The duality present in Rosemary’s Baby is perfectly emphasized by the means used in the film. Krzysztof Komeda’s music plays the most prominent role here. The leitmotiv of a nostalgic lullaby is in stark contradiction to the menacing course of events. The melody from the child’s room thus becomes the kind of mesmerizing spell that devil worshippers cast on their victims. The music also underscores the protagonist’s emotional unraveling, her constant balancing on the edge of consciousness. What’s more, Rosemary’s Baby seems to even tangibly affect the senses of the viewer, who can almost feel the tastes and smells, especially in the case of the heroine’s bizarre desserts, cocktails or amulet.

Two interpretations of “Rosemary’s Baby”

The duality of the image of the world in Polanski’s film translates into two interpretive paths. After all, “Rosemary’s Baby” can firstly be read as a story about the crisis of Christianity and traditional morality. It is worth noting that the film was based on Ira Levin’s novel, which had just such overtones. The second half of the 1960s in America was as conducive as possible to a pessimistic picture. In 1966 Anton Sandor LaVey founded the Church of Satan in the US, and extreme relativism began to dominate social attitudes. Moreover, Polanski does not outline any hope for change in his film.

Rosemarys Baby film analysis

The viewer’s tension is not relieved; not only is evil not defeated, but it actually accumulates and triumphs, dragging the most pure of human instincts – the maternal instinct – into its action.
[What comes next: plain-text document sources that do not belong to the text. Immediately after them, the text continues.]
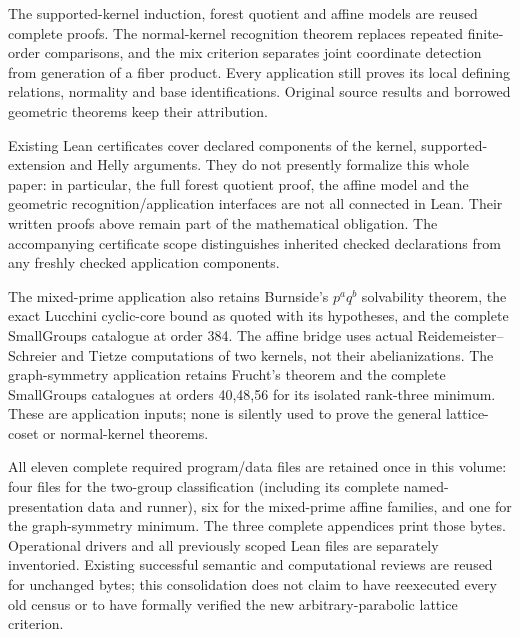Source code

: The supported-kernel induction, forest quotient and affine models are
reused complete proofs. The normal-kernel recognition theorem replaces
repeated finite-order comparisons, and the mix criterion separates joint
coordinate detection from generation of a fiber product. Every application
still proves its local defining relations, normality and base identifications.
Original source results and borrowed geometric theorems keep their attribution.

Existing Lean certificates cover declared components of the kernel,
supported-extension and Helly arguments. They do not presently formalize
this whole paper: in particular, the full forest quotient proof, the
affine model and the geometric recognition/application interfaces are
not all connected in Lean. Their written proofs above remain part of the
mathematical obligation. The accompanying certificate scope
distinguishes inherited checked declarations from any freshly checked
application components.


The mixed-prime application also retains Burnside's $p^a q^b$ solvability
theorem, the exact Lucchini cyclic-core bound as quoted with its hypotheses,
and the complete SmallGroups catalogue at order 384. The affine bridge
uses actual Reidemeister--Schreier and Tietze computations of two kernels,
not their abelianizations. The graph-symmetry application retains Frucht's
theorem and the complete SmallGroups catalogues at orders 40,48,56 for its
isolated rank-three minimum. These are application inputs; none is silently
used to prove the general lattice-coset or normal-kernel theorems.

All eleven complete required program/data files are retained once in this
volume: four files for the two-group classification (including its complete
named-presentation data and runner), six for the mixed-prime affine families,
and one for the graph-symmetry minimum. The three complete appendices print
those bytes. Operational drivers and all previously scoped Lean files are
separately inventoried. Existing successful semantic and computational
reviews are reused for unchanged bytes; this consolidation does not claim
to have reexecuted every old census or to have formally verified the new
arbitrary-parabolic lattice criterion.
In this sense, “Rosemary’s Baby” clearly differs from later satanic horror films such as “The Exorcist” (1973) and “The Omen” (1976). This is because these films represent a manifestation of faith in the possibility of salvation through Christian values.

Nevertheless, there is also a second interpretation of Polanski’s film. It is worth noting that the director, unlike the novel, in the final scene did not show the face of the child. We only learn that the heroine asks what happened to his eyes. Therefore, there is a certain ambiguity – it is not clear whether what the heroine sees is true, or whether it is only her distorted perception of reality. Analyzing the film as a whole, it can be noted that the narrative is carried out precisely from the point of view of a woman. Every scene takes place in her presence, the camera follows her gaze – sometimes she surreptitiously looks through the door, sometimes she notices strange behavior of her husband or neighbors.

Therefore the suspicion arises that Rosemary may have a disturbed perception of the world. As a result of being raped by her own husband, she gets a shock and begins to become paranoid. She does not accept the pregnancy, and later has symptoms of postpartum depression. Which of these versions is closer to the truth? This is what the film does not settle, and it is in this suspense that the greatness of “Rosemary’s Baby” lies.

Literature:

A.Garbicz, “Kino, wehikuł magiczny. Przewodnik osiągnięć filmu fabularnego. Podróż czwarta. 1967 – 1973”, Kraków 2000.